US dismisses lawmakers` demand for aid cut to Pakistan
The Obama Administration has dismissed demands of a group of lawmakers that US should stop aid to Pakistan in the aftermath of the killing of Osama bin Laden.
Washington: The Obama Administration has dismissed demands of a group of lawmakers that US should stop aid to Pakistan in the aftermath of the killing of Osama bin Laden.
"They are legitimate concerns. But we believe that our counter-terrorism cooperation and our assistance to Pakistan is in the long-term national security interests of the United States, as well as in the long-term interests of building a stronger, more prosperous and more democratic Pakistan," State Department spokesman Mark Toner told reporters.

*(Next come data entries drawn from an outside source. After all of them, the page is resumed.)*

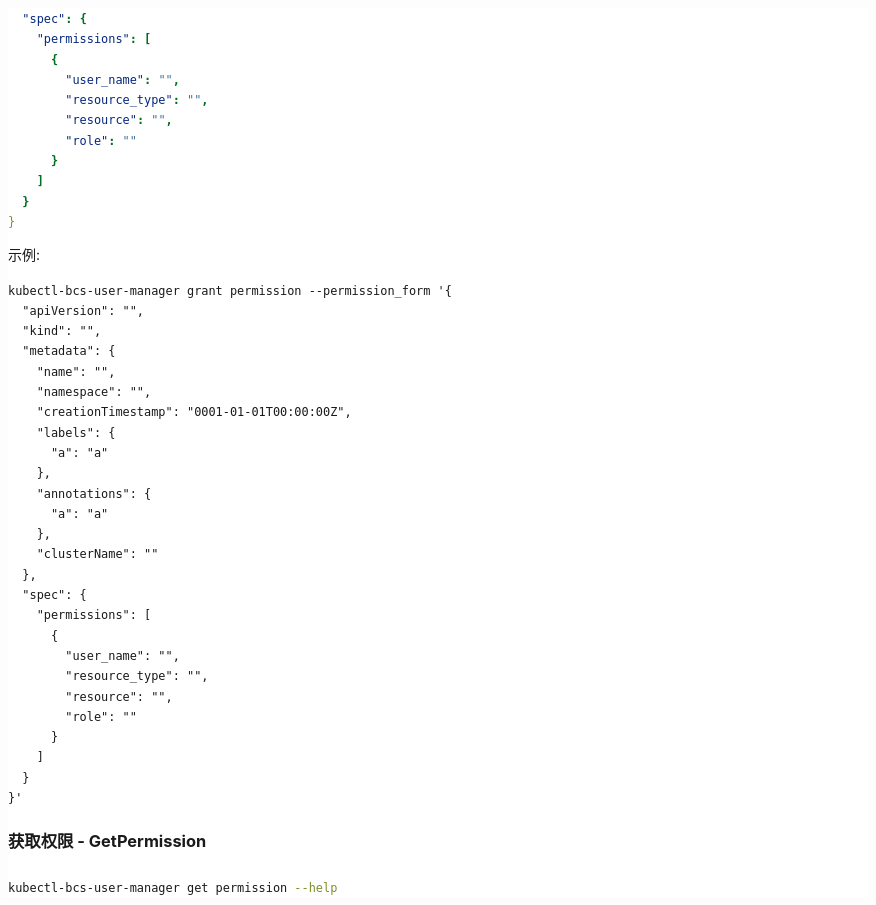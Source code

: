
 ```yaml 
  "spec": {
    "permissions": [
      {
        "user_name": "",
        "resource_type": "",
        "resource": "",
        "role": ""
      }
    ]
  }
}
```

示例:

```
kubectl-bcs-user-manager grant permission --permission_form '{
  "apiVersion": "",
  "kind": "",
  "metadata": {
    "name": "",
    "namespace": "",
    "creationTimestamp": "0001-01-01T00:00:00Z",
    "labels": {
      "a": "a"
    },
    "annotations": {
      "a": "a"
    },
    "clusterName": ""
  },
  "spec": {
    "permissions": [
      {
        "user_name": "",
        "resource_type": "",
        "resource": "",
        "role": ""
      }
    ]
  }
}' 
```



### 获取权限 - GetPermission

### 

```bash
kubectl-bcs-user-manager get permission --help
```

Following the killing of bin Laden by the US forces in Abbottabad earlier this week, at least two legislations have been introduced in the House of Representatives, which if passed, would cut all American aid to Pakistan.
None of the legislations carry the support of the administration which believes that at this point of time, the US just can`t "walk away" from this relationship, White House Press Secretary Jay Carney said.
In fact, the administration has quietly conveyed to the Congressional leadership that it would be against the US interest to cut any kind of financial aid to Pakistan.
"I think we go to the Pakistanis, which we`ve done and we say, you know, these are our concerns, and you need to address them in a clear and coherent way," Toner said, when asked how does one deal with these "legitimate concerns,".